[apparmor] IPC syntax - again
Ángel González
ingenit at zoho.com
Wed Jul 10 11:35:35 UTC 2013
Replying to differenet mails:
> now what of abstract sockets? They are the same as unix domain but
> begin with \0. We could use this notation or chose an alternate way
> of expressing it.
> network unix name=\0foo,
> or maybe
> network unix abstract=foo,
>
Use an @, ie.
network unix @/tmp/.X11-unix/X0
This is the syntax used on other places, such as netstat(1) output.
> File will be extended to support the
>
> <prefix> file [<perm>] <path>,
Good.
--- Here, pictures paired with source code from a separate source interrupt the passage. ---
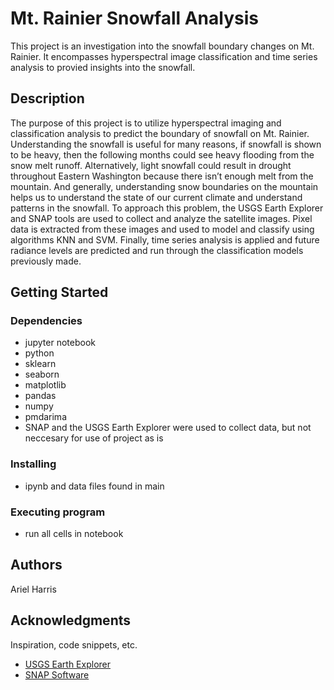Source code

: # Mt. Rainier Snowfall Analysis
This project is an investigation into the snowfall boundary changes on Mt. Rainier. It encompasses hyperspectral image classification and time series analysis to provied insights into the snowfall. 

## Description
The purpose of this project is to utilize hyperspectral imaging and classification analysis to predict the boundary of snowfall on Mt. Rainier. Understanding the snowfall is useful for many reasons, if snowfall is shown to be heavy, then the following months could see heavy flooding from the snow melt runoff. Alternatively, light snowfall could result in drought throughout Eastern Washington because there isn’t enough melt from the mountain. And generally, understanding snow boundaries on the mountain helps us to understand the state of our current climate and understand patterns in the snowfall. To approach this problem, the USGS Earth Explorer and SNAP tools are used to collect and analyze the satellite images. Pixel data is extracted from these images and used to model and classify using algorithms KNN and SVM. Finally, time series analysis is applied and future radiance levels are predicted and run through the classification models previously made.
## Getting Started

### Dependencies

* jupyter notebook
* python
* sklearn
* seaborn
* matplotlib
* pandas
* numpy
* pmdarima
* SNAP and the USGS Earth Explorer were used to collect data, but not neccesary for use of project as is

### Installing

* ipynb and data files found in main

### Executing program

* run all cells in notebook


## Authors
Ariel Harris


## Acknowledgments

Inspiration, code snippets, etc.
* [USGS Earth Explorer](https://earthexplorer.usgs.gov/)
* [SNAP Software](https://step.esa.int/main/download/snap-download/)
I find this syntax cleaner. :)
>> One very useful AppArmor profile for FTP would prevent FTP "bounce"
>> scanning:
>>
>> profile ftpd {
>> network inet stream (bind, listen, accept) subject=(port=21),
>> network inet stream (bind, listen, accept) subject=(port=20),
>> network inet stream (connect),
>> # deny access to internal hosts
>> deny network inet stream (connect) peer=(address4=192.168.0.0/16),
>> deny network inet6 stream (connect) peer=(address6=fe80::/64),
>> deny network inet6 stream (connect) peer=(address6=2001:db8::/32),
>> }
>>
> Haha, again! Where are we going to stick those pesky permission
>
> So this will work with active ftp but not passive. Nor does it provide
> a binding between the connect and the peer that did the initial connection
>
> Do I have a good suggested syntax for doing those things? Not yet just
> saying this really isn't sufficient for ftp, at least in passive mode
> as we need to be able to accept a connection on N> 1024 from the host
> that made the initial connection to port 21.
>
> Some thing along the lines of (and no I am not proposing doing this)
> network inet stream (bind, list, accept) subject=(port=20) {
> network inet stream (bind, list, accept) peer=(address=@{peeraddress} port=@{peerport}+1)
> network inet stream (connect) peer=(address=@{peeraddress} port=@{peerport}+1)
> }
>
> yes tcp is an awful protocol, but that is one reason its interesting to
> look at.
>
> Is doing this with in the apparmor policy the correct place to do stuff
> like this? I'm inclined to say no when we have the conntracker that
> already has rules for dealing with ftp's weirdness. And we could get
> away with something like
>
> network inet stream label=ftp_t connected,
>
> or some such.
I would use specific types for them, so you could for instance have
rules like:
ftp server 0.0.0.0:21
ftp connect ftp.ubuntu.com
http get http://ftp.ubuntu.com/ubuntu/dists/saucy/*
Those rules would currently alias a simple rule like "fetch anything on
port 80" but could also transparently add a label with a magic name, or
redirect the connection to a protocol-specific proxy (or even support a
system switch so they have a different meaning when there is a company
proxy).
> network inet, # all inet allowed
> inet, # the inet keyword equivalent of network inet,
>
> inet bind address=192.168.1.10, # a finer grained inet rule
Will ‘inet’ mean af_inet and af_inet6 or only af_inet? I'm not fond on
the abbreviation, but I understand rules would get quite long. Perhaps
network could be abbreviated to "net" instead.